▸ **Exercise goal**
Where the records below show the word "dumpstack" in a line, please copy that line.
· · ·
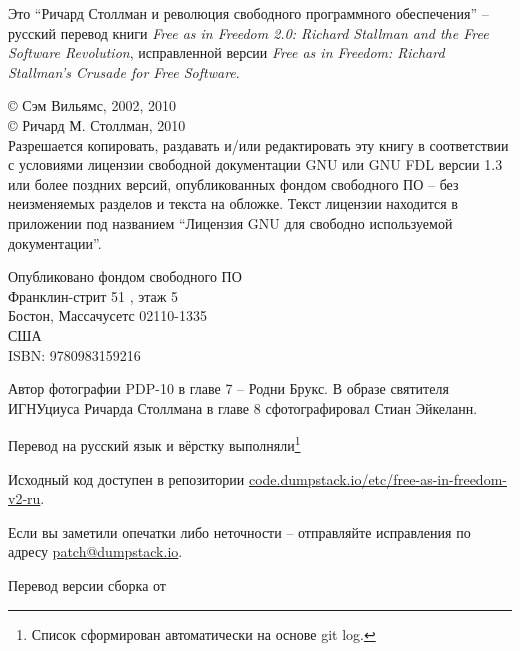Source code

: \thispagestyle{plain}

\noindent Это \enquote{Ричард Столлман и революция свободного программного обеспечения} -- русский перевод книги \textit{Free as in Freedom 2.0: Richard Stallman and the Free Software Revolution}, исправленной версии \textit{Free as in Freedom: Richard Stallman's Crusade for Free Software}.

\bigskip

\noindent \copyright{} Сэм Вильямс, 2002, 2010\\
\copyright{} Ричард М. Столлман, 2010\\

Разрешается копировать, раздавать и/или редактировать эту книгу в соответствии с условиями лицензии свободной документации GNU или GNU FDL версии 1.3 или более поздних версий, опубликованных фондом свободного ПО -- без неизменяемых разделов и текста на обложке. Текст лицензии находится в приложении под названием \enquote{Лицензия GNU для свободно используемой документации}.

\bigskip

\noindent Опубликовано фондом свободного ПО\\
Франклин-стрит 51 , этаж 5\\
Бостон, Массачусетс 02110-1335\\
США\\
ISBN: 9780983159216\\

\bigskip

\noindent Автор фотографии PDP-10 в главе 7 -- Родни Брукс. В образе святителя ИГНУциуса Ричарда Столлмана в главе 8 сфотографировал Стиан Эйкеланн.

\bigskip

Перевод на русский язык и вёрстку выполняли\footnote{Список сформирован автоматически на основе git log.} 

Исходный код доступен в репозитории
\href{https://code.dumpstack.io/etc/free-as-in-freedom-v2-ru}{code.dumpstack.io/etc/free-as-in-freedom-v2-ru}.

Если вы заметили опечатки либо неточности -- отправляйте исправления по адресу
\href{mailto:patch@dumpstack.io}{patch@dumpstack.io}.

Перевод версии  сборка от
· · ·
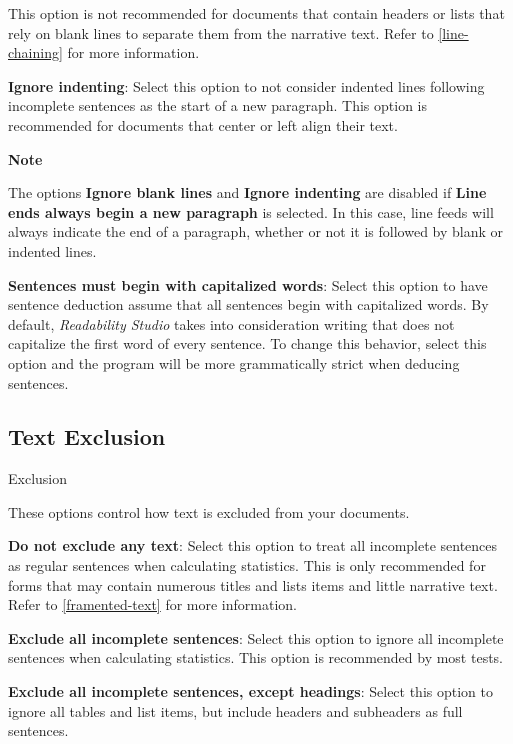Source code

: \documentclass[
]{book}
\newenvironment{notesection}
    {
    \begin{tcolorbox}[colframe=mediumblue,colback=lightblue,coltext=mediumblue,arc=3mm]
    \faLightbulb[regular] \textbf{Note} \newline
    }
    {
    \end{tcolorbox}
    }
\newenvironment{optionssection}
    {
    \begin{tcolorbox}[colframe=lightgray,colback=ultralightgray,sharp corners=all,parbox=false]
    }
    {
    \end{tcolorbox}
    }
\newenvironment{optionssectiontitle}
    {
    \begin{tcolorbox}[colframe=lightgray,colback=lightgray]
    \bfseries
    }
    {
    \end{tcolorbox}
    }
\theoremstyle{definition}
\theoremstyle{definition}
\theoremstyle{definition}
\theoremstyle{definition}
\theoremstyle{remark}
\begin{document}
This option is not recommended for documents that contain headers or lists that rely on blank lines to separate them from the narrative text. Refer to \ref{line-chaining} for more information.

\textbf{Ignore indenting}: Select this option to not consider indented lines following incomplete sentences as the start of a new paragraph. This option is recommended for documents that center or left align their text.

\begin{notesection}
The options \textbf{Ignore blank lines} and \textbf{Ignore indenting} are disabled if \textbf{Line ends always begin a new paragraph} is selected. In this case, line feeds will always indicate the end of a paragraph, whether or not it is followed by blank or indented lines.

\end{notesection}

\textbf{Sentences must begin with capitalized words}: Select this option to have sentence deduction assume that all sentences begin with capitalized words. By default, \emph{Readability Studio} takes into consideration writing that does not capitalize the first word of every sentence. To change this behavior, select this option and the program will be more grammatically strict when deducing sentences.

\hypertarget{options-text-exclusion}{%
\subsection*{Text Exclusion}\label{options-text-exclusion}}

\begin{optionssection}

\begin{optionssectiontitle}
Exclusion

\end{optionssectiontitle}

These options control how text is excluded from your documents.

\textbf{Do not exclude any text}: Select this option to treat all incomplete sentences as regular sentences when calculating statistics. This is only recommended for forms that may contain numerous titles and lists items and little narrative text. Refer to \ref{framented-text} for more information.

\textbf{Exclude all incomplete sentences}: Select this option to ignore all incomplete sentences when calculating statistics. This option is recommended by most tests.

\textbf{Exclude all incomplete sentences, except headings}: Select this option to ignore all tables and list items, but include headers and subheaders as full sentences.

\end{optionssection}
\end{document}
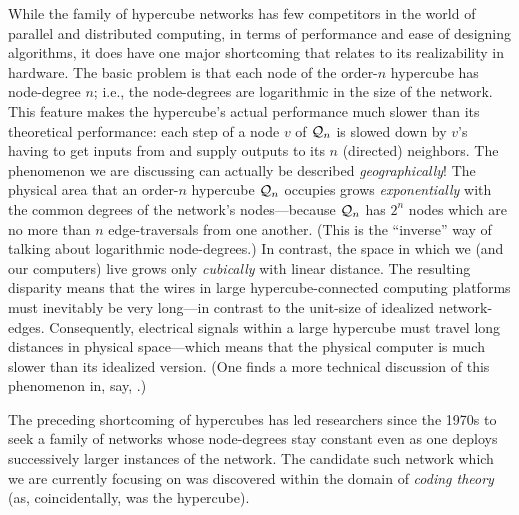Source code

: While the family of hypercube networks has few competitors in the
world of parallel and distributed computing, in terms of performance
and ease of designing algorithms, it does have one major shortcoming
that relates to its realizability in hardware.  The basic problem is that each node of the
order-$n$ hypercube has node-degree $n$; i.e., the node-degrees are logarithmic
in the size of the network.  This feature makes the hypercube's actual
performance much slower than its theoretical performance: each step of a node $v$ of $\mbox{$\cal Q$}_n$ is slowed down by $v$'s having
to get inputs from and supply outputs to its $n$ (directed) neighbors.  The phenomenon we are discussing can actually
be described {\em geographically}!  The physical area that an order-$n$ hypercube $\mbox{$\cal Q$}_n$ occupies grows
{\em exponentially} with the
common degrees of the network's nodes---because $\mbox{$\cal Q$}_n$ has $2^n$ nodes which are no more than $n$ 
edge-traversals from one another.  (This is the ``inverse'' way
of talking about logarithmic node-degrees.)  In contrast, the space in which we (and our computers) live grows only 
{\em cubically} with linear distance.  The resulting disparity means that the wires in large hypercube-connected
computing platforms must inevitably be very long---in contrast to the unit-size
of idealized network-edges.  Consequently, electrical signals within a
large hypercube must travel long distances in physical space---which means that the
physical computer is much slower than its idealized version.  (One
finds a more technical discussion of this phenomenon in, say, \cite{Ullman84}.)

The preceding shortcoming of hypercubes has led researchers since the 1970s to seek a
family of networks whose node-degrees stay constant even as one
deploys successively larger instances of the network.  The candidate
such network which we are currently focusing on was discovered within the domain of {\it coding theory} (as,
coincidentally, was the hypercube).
· · ·
▸ **Response below**
\href{https://code.dumpstack.io/etc/free-as-in-freedom-v2-ru}{code.dumpstack.io/etc/free-as-in-freedom-v2-ru}.
\href{mailto:patch@dumpstack.io}{patch@dumpstack.io}.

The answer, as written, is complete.